Understanding and Improving Computational Science Storage Access through Continuous Characterization
|Title||Understanding and Improving Computational Science Storage Access through Continuous Characterization|
|Publication Type||Conference Paper|
|Year of Publication||2011|
|Authors||Carns, PH, Harms, K, Allcock, WE, Bacon, C, Lang, S, Latham, R, Ross, RB|
|Conference Name||Proc. 2011 IEEE 27th Symposium on Mass Storage Systems and Technologies (MSST)|
Computational science applications are driving a demand for increasingly powerful storage systems. While many techniques are available for capturing the I/O behavior of individual application trial runs and specific components of the storage system, continuous characterization of a production system remains a daunting challenge for systems with hundreds of thousands of compute cores and multiple petabytes of storage.

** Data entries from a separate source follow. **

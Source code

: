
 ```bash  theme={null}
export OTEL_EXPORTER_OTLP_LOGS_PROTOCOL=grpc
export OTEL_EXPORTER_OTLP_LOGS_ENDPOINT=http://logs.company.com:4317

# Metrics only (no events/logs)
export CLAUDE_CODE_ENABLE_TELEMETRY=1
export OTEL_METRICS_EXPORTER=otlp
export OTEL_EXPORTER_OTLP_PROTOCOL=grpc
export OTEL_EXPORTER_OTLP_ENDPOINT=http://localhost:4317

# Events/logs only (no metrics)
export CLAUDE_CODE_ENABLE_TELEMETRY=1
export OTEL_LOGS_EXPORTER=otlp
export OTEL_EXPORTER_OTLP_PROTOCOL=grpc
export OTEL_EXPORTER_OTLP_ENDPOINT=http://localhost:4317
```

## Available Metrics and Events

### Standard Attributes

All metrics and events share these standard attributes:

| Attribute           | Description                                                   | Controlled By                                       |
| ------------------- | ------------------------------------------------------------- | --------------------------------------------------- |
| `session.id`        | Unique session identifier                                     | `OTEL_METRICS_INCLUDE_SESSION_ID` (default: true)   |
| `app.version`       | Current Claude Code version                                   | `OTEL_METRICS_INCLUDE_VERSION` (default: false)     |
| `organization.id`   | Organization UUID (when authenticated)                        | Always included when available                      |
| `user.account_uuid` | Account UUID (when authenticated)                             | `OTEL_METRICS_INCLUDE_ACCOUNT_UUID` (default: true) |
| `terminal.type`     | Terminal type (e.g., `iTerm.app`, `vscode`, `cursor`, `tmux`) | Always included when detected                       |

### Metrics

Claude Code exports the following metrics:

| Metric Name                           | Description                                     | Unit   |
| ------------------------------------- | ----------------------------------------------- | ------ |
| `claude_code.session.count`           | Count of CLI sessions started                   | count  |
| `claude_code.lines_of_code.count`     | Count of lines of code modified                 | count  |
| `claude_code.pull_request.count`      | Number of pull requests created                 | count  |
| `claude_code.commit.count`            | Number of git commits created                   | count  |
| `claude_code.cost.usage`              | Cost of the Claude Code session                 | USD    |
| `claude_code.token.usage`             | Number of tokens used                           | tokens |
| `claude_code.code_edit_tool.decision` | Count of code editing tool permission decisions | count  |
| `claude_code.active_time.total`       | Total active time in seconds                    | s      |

As a result, these storage systems are often designed without a clear understanding of the diverse computational science workloads they will support. In this study, we outline a methodology for scalable, continuous, systemwide I/O characterization that combines storage device instrumentation, static file system analysis, and a new mechanism for capturing detailed application-level behavior. This methodology allows us to quantify systemwide trends such as the way application behavior changes with job size, the "burstiness" of the storage system, and the evolution of file system contents over time. The data also can be examined by application domain to determine the most prolific storage users and also investigate how their I/O strategies correlate with I/O performance. At the most detailed level, our characterization methodology can also be used to focus on individual applications and guide tuning efforts for those applications. We demonstrate the effectiveness of our methodology by performing a multilevel, two-month study of Intrepid, a 557-teraflop IBM Blue Gene/P system. During that time, we captured application-level I/O characterizations from 6,481 unique jobs spanning 38 science and engineering projects with up to 163,840 processes per job. We also captured patterns of I/O activity in over 8 petabytes of block device traffic and summarized the contents of file systems containing over 191 million files. We then used the results of our study to tune example applications, highlight trends that impact the design of future storage systems, and identify opportunities for improvement in I/O characterization methodology.